Auburn’s former lawyer and former district attorney, Seth Carey, was arrested on Tuesday in Florida on several charges, including attempted rude sexual assault after a three-year investigation, according to a spokesman for the Maine State Police.
Seth Carey, 46, of Rumford, is being held at Orange County Jail in Orlando. He was arrested at gunpoint in a Walmart parking lot, according to his lawyer in Lewiston, James Howaniec.
Police began investigating Carey in March 2018, when a 34-year-old woman reported to the Rumford Police Department that Carey had sexually assaulted her, according to Maine State Police spokeswoman Katherine England.
After working with local, state and federal agencies, the police obtained a warrant last month to arrest Carey on two criminal charges – attempted gross sexual assault and attempted aggravated sex trafficking – and three misdemeanors: illegal sexual contact, domestic assault and involvement in prostitution.

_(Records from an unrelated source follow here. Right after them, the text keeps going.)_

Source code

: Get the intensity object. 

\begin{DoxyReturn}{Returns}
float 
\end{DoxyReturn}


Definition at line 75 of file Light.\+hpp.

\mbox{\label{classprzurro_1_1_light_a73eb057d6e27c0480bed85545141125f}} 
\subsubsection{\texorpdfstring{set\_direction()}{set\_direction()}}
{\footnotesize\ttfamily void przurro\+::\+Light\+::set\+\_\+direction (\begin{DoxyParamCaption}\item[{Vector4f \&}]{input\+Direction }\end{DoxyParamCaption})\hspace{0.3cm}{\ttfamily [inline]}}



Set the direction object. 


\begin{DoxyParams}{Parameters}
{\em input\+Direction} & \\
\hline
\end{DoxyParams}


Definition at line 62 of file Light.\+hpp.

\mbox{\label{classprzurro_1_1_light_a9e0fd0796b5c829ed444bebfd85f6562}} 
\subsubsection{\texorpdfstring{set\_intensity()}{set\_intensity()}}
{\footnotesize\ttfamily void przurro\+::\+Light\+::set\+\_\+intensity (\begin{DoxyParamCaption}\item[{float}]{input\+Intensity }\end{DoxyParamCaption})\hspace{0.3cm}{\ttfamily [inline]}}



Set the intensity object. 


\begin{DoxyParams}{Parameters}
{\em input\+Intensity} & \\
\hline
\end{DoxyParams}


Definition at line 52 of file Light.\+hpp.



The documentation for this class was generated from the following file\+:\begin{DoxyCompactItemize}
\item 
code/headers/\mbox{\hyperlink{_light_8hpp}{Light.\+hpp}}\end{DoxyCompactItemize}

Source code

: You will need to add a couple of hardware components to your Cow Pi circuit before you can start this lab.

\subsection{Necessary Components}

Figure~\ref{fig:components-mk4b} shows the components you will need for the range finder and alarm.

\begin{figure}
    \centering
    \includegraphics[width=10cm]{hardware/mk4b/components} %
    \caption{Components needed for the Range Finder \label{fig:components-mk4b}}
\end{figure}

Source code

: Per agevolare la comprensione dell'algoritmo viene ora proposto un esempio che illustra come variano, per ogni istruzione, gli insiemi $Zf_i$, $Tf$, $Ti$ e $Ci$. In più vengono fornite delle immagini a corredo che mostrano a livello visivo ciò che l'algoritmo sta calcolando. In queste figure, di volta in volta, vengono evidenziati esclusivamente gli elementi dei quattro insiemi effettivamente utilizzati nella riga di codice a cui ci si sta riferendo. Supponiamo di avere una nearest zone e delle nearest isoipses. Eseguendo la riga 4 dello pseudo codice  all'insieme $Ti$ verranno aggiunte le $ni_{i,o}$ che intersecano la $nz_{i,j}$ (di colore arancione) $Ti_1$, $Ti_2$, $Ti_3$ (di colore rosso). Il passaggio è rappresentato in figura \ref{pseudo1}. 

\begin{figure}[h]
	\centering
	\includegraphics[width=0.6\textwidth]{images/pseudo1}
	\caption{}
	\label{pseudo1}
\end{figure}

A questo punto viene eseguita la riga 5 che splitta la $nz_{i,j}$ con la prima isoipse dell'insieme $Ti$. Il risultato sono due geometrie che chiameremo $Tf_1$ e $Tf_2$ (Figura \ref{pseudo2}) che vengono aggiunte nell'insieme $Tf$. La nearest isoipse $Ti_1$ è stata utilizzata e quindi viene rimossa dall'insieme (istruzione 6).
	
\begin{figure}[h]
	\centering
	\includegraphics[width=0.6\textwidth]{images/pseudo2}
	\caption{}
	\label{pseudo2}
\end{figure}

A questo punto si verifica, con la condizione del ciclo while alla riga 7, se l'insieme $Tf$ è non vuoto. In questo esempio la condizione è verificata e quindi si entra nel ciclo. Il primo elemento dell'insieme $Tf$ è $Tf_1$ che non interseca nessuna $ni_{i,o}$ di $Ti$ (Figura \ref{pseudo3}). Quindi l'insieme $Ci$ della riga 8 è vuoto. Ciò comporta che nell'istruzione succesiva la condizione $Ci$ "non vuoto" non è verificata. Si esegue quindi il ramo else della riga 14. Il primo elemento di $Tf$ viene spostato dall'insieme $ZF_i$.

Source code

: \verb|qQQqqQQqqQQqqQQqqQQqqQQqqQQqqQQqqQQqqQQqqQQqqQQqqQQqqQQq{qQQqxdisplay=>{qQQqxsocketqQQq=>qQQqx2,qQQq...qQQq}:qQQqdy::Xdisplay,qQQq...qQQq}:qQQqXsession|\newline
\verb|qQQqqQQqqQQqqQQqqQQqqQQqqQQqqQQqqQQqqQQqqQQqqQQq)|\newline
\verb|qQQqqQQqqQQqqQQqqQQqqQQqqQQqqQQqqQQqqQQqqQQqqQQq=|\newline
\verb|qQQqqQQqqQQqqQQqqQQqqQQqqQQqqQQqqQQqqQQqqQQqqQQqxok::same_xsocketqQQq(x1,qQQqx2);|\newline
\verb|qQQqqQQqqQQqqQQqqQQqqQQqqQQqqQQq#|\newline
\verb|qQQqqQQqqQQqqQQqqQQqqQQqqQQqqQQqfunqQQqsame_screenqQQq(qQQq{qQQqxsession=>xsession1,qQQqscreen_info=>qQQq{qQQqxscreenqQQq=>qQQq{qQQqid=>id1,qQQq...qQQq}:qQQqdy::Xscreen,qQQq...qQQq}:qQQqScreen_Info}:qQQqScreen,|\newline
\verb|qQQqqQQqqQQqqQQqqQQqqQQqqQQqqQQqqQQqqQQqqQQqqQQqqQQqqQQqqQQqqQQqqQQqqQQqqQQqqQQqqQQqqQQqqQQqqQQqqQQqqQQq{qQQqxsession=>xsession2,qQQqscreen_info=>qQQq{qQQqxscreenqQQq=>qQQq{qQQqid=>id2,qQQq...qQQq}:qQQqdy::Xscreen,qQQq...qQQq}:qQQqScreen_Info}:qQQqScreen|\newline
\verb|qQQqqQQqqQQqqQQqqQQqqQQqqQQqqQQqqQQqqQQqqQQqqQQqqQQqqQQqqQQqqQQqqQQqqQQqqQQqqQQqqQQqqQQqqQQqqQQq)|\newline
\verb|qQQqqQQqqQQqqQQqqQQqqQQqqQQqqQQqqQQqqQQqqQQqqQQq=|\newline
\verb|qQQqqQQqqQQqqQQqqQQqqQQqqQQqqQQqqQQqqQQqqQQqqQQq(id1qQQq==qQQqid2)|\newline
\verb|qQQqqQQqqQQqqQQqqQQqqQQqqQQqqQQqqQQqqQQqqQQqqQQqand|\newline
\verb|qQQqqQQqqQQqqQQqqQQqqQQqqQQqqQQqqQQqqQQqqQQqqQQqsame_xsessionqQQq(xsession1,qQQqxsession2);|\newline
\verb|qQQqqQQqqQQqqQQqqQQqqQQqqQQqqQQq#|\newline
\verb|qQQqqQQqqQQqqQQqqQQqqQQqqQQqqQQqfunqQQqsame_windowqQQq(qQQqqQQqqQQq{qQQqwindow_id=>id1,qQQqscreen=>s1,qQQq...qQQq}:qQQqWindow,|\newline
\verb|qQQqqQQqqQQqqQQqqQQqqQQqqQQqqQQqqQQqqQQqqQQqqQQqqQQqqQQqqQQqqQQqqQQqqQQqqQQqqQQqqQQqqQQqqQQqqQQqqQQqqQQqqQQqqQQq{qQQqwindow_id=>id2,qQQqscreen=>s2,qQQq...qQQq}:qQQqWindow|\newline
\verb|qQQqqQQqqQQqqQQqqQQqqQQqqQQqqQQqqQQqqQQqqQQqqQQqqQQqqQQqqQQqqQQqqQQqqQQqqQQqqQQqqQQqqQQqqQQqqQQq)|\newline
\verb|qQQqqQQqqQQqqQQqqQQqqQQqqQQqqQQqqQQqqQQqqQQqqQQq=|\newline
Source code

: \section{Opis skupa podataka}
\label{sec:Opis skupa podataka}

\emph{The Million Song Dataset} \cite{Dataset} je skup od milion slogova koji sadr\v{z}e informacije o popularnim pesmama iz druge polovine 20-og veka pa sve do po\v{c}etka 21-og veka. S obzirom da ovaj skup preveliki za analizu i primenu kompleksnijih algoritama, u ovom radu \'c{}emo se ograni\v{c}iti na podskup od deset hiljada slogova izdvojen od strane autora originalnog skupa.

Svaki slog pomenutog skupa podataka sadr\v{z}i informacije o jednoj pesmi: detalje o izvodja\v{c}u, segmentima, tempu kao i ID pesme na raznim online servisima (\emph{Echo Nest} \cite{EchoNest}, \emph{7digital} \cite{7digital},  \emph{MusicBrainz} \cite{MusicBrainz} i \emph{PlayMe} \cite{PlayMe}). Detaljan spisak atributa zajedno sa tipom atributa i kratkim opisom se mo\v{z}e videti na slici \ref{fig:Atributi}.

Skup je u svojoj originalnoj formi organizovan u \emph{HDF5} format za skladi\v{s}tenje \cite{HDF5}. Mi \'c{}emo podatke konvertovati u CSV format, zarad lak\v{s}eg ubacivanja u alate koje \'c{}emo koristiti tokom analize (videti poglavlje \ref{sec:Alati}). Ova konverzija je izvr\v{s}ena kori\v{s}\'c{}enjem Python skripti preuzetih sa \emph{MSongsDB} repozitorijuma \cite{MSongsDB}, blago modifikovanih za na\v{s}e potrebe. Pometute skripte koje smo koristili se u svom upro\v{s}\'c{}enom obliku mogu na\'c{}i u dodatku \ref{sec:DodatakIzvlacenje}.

The crimes involve prison sentences of up to 10 years and up to five years, respectively.
Because Carey had served as a defense attorney in the Rumford area and later in Auburn, the local District Attorney’s Office (District Attorney III) forwarded the investigation of any possible criminal conduct to the Maine State Police in conjunction with the Office of the District Attorney. Hancock County Attorney at Ellsworth.
The Maine State Police worked in cooperation with the Rumford Police Department and the Hancock County District Attorney’s Office to resolve this complaint, England said.
“Due to the nature of the complaint and the evidence involved, including judicial review of warrants and records, this investigation took more than three years to complete,” said England.
“Today’s arrest is the culmination of three years of investigation by the Maine State Police Southern Crimes Unit and the review by the Hancock County Prosecutor’s Office,” wrote England. “Special thanks to the United States Marshal Service Violent Violators Task Force and the Florida / Caribbean Runaway Task Force for their assistance in locating and apprehending Carey while he was traveling out of the state.”
The arrest came just over a year after Carey reached an agreement with prosecutors over a criminal charge of contravention for unauthorized practice of the law.
In February 2020, Carey signed papers at the Androscoggin County Superior Court that promised over the next year that he would not engage in new criminal conduct and would comply with the conditions of the three-year suspension of his legal license imposed in December 2018 by a Maine judge.
Maine Superior Court Judge Thomas Warren ordered Carey’s suspension, ruling that he had committed sexual assault, tampered with a witness, and failed to comply with a previous provisional suspension order, among other violations.
According to court records, the victim lived with him at his home in Rumford when the attacks occurred. During civil court hearings, Carey was reported to have tried to pay for his silence on the matter.
Since Carey was admitted to the Maine Bar Association in 2006, his license to practice law in Maine has been suspended four times for violations of the ethical rules governing the attorney’s conduct.
“I spoke with Mr. Carey this afternoon, from the local prison in Orlando,” said Howaniec on Tuesday. “Seth is being treated fairly there by the local authorities and is looking forward to returning to Maine and responding to the charges. We look forward to reviewing the police investigation reports. “
Howaniec said he advised Carey not to contest his extradition and Carey plans to return to Maine as soon as possible to answer the charges.
Howaniec said it was “very unusual for us” that the charges were filed three years after the charges were made against Carey. In the meantime, no one approached Carey about any investigation into possible criminal charges, he said.
Howaniec said he was surprised that the police had not contacted him as Carey’s lawyer to ask for Carey’s cooperation.